The fair value of the contingent consideration liability related to Fossil Spain was determined using Level 3 inputs. See Note 2—Acquisitions and Goodwill for additional disclosures about the acquisition. The contingent consideration recorded as of January 2, 2016 is based on Fossil Spain's earnings for fiscal year 2015. During fiscal year 2015, the Company paid the 2014 contingent consideration amount of 3.4 million euros (approximately $3.7 million). The contingent consideration for calendar year 2015 will be paid upon the execution of the purchase agreement in 2016. The fair value of the contingent consideration was determined using Fossil Spain's actual earnings for calendar year 2015. A discount rate of 19% was used to calculate the present value of the contingent consideration. The contingent consideration liability for calendar year 2015 is valued at the maximum annual variable price of 3.5 million euros (approximately $3.8 million).

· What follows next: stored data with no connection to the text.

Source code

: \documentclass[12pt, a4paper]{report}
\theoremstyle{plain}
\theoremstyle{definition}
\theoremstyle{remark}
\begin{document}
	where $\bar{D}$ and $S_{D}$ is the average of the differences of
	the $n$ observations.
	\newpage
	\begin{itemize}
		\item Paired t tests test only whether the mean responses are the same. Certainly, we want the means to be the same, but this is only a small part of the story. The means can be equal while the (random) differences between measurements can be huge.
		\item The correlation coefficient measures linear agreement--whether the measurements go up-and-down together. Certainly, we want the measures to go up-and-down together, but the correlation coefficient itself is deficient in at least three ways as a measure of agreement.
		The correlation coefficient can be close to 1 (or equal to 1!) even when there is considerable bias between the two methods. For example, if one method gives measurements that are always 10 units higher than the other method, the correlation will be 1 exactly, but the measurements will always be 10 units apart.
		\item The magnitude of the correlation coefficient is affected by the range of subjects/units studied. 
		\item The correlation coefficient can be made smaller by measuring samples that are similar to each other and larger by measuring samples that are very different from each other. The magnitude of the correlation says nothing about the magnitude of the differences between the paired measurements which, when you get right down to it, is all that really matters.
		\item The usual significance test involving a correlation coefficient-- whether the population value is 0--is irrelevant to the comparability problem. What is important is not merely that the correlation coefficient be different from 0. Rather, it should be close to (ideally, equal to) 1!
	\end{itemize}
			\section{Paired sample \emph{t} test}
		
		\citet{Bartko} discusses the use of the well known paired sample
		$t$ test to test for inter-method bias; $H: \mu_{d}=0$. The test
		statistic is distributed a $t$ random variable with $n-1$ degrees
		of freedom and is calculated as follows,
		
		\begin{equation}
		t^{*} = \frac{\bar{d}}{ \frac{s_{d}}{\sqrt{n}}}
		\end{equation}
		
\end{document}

The fair values of the interest rate swap asset and liability are determined using valuation models based on market observable inputs, including forward curves, mid-market price, foreign exchange spot or forward rates and volatility levels. See Note 8—Derivatives and Risk Management for additional disclosures about the interest rate swap.
Property, plant and equipment—net with a carrying amount of $11.6 million related to retail store leasehold improvements and fixturing was written down to a fair value of $0.6 million, and related key money in the amount of $0.1 million was deemed not recoverable, resulting in total impairment charges of $11.1 million for fiscal year 2015.
The fair values of assets related to the Company-owned retail stores were determined using Level 3 inputs. Of the $11.1 million impairment expense, $5.1 million, $1.9 million and $0.7 million were recorded in SG&A in the Europe, Americas and Asia segments, respectively, and $3.4 million was recorded in restructuring charges in the Americas segment.
In fiscal year 2014, property, plant and equipment—net with a carrying amount of $9.1 million related to retail store leasehold improvements and fixturing was written down to a fair value of $0.3 million, and related key money in the amount of $0.5 million was deemed not recoverable, resulting in total impairment charges of $9.3 million for fiscal year 2014.
In fiscal year 2015, the SKAGEN trade name with a carrying amount of $64.7 million was written down to its implied fair value of $55.6 million, resulting in an impairment charge of $9.1 million. The fair value of the asset was estimated using discounted cash flow methodologies. Changes in foreign currency exchange rates and fewer planned store openings negatively impacted future expected cash flows compared to original valuation assumptions. The impairment charge was recorded in SG&A in the Corporate cost area.